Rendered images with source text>
※

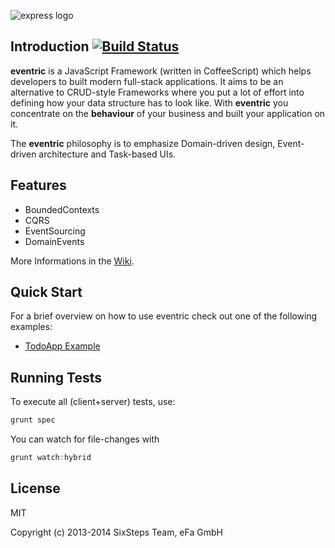![express logo](https://raw.githubusercontent.com/wiki/efacilitation/eventric/eventric_logo.png)

## Introduction [![Build Status](https://travis-ci.org/efacilitation/eventric.svg?branch=master)](https://travis-ci.org/efacilitation/eventric)

**eventric** is a JavaScript Framework (written in CoffeeScript) which helps developers to built modern full-stack applications. It aims to be an alternative to CRUD-style Frameworks where you put a lot of effort into defining how your data structure has to look like. With **eventric** you concentrate on the **behaviour** of your business and built your application on it.

The **eventric** philosophy is to emphasize Domain-driven design, Event-driven architecture and Task-based UIs.


## Features

* BoundedContexts
* CQRS
* EventSourcing
* DomainEvents

More Informations in the [Wiki](https://github.com/efacilitation/eventric/wiki).


## Quick Start

For a brief overview on how to use eventric check out one of the following examples:

* [TodoApp Example](https://github.com/efacilitation/eventric/wiki/ExampleTodo)


## Running Tests

To execute all (client+server) tests, use:

```javascript
grunt spec
```

You can watch for file-changes with

```javascript
grunt watch:hybrid
```


## License

MIT

Copyright (c) 2013-2014 SixSteps Team, eFa GmbH
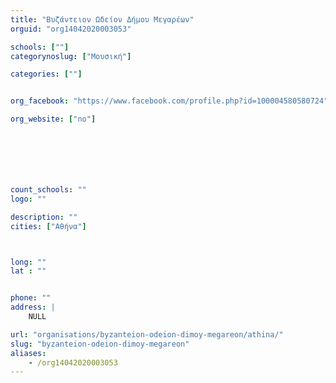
 ```yaml
---
title: "Βυζάντειον Ωδείον Δήμου Μεγαρέων"
orguid: "org14042020003053"

schools: [""]
categorynoslug: ["Μουσική"]

categories: [""]


org_facebook: "https://www.facebook.com/profile.php?id=100004580580724"

org_website: ["no"]







count_schools: ""
logo: ""

description: ""
cities: ["Αθήνα"]



long: ""
lat : ""


phone: ""
address: |
    NULL

url: "organisations/byzanteion-odeion-dimoy-megareon/athina/"
slug: "byzanteion-odeion-dimoy-megareon"
aliases:
    - /org14042020003053
---
```



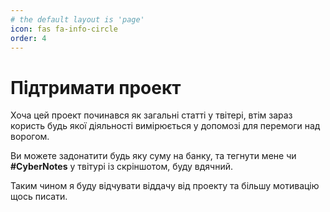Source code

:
 ```yaml
---
# the default layout is 'page'
icon: fas fa-info-circle
order: 4
---
```


# Підтримати проект
Хоча цей проект починався як загальні статті у твітері, втім зараз користь будь якої діяльності вимірюється у допомозі для перемоги над ворогом. 

Ви можете задонатити будь яку суму на банку, та тегнути мене чи **#CyberNotes** у твітурі із скріншотом, буду вдячний. 

Таким чином я буду відчувати віддачу від проекту та більшу мотивацію щось писати.
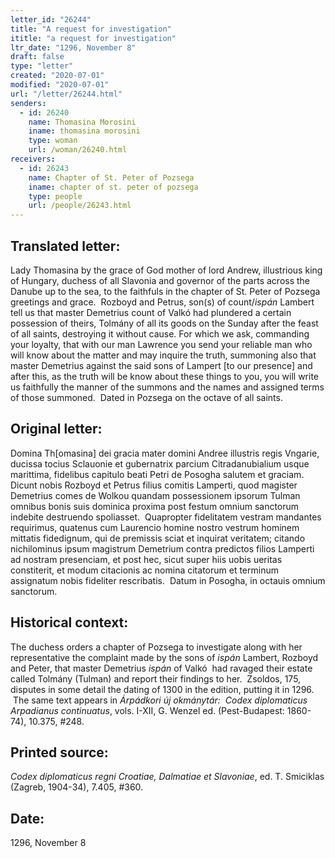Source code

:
 ```yaml
---
letter_id: "26244"
title: "A request for investigation"
ititle: "a request for investigation"
ltr_date: "1296, November 8"
draft: false
type: "letter"
created: "2020-07-01"
modified: "2020-07-01"
url: "/letter/26244.html"
senders:
  - id: 26240
    name: Thomasina Morosini
    iname: thomasina morosini
    type: woman
    url: /woman/26240.html
receivers:
  - id: 26243
    name: Chapter of St. Peter of Pozsega
    iname: chapter of st. peter of pozsega
    type: people
    url: /people/26243.html
---
```

<h2> Translated letter:</h2><p>Lady Thomasina by the grace of God mother of lord Andrew, illustrious king of Hungary, duchess of all Slavonia and governor of the parts across the Danube up to the sea, to the faithfuls in the chapter of St. Peter of Pozsega greetings and grace.&nbsp; Rozboyd and Petrus, son(s) of count/<i>ispán</i> Lambert tell us that master Demetrius count of Valkó had plundered a certain possession of theirs, Tolmány of all its goods on the Sunday after the feast of all saints, destroying it without cause. For which we ask, commanding your loyalty, that with our man Lawrence you send your reliable man who will know about the matter and may inquire the truth, summoning also that master Demetrius against the said sons of Lampert [to our presence] and after this, as the truth will be know about these things to you, you will write us faithfully the manner of the summons and the names and assigned terms of those summoned.&nbsp; Dated in Pozsega on the octave of all saints.</p><h2 class="mt-4"> Original letter:</h2><p>Domina Th[omasina] dei gracia mater domini Andree illustris regis Vngarie, ducissa tocius Sclauonie et gubernatrix parcium Citradanubialium usque marittima, fidelibus capitulo beati Petri de Posogha salutem et graciam.&nbsp; Dicunt nobis Rozboyd et Petrus filius comitis Lamperti, quod magister Demetrius comes de Wolkou quandam possessionem ipsorum Tulman omnibus bonis suis dominica proxima post festum omnium sanctorum indebite destruendo spoliasset.&nbsp; Quapropter fidelitatem vestram mandantes requirimus, quatenus cum Laurencio homine nostro vestrum hominem mittatis fidedignum, qui de premissis sciat et inquirat veritatem; citando nichilominus ipsum magistrum Demetrium contra predictos filios Lamperti ad nostram presenciam, et post hec, sicut super hiis uobis ueritas constiterit, et modum citacionis ac nomina citatorum et terminum assignatum nobis fideliter rescribatis.&nbsp; Datum in Posogha, in octauis omnium sanctorum.</p><h2 class="mt-4"> Historical context:</h2><p>The duchess orders a chapter of Pozsega to investigate along with her representative the complaint made by the sons of <i>ispán </i>Lambert, Rozboyd and Peter, that master Demetrius <i>ispán </i>of Valkó&nbsp; had ravaged their estate called Tolmány (Tulman) and report their findings to her.&nbsp;&nbsp;Zsoldos, 175, disputes in some detail the dating of 1300 in the edition, putting it in 1296.&nbsp; &nbsp;The same text appears in <i>Árpádkori új okmánytár:&nbsp; Codex diplomaticus Arpadianus continuatus</i>, vols. I-XII, G. Wenzel ed. (Pest-Budapest: 1860-74), 10.375, #248.</p><h2 class="mt-4"> Printed source:</h2><p><i>Codex diplomaticus regni Croatiae, Dalmatiae et Slavoniae</i>, ed. T. Smiciklas (Zagreb, 1904-34), 7.405, #360.</p><h2 class="mt-4"> Date:</h2>1296, November 8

※

Required action> Retype the entries above exactly. Stop after the line containing "## Quick Start", and omit the pictures.

Expected answer>
![express logo](https://raw.githubusercontent.com/wiki/efacilitation/eventric/eventric_logo.png)

## Introduction [![Build Status](https://travis-ci.org/efacilitation/eventric.svg?branch=master)](https://travis-ci.org/efacilitation/eventric)

**eventric** is a JavaScript Framework (written in CoffeeScript) which helps developers to built modern full-stack applications. It aims to be an alternative to CRUD-style Frameworks where you put a lot of effort into defining how your data structure has to look like. With **eventric** you concentrate on the **behaviour** of your business and built your application on it.

The **eventric** philosophy is to emphasize Domain-driven design, Event-driven architecture and Task-based UIs.


## Features

* BoundedContexts
* CQRS
* EventSourcing
* DomainEvents

More Informations in the [Wiki](https://github.com/efacilitation/eventric/wiki).


## Quick Start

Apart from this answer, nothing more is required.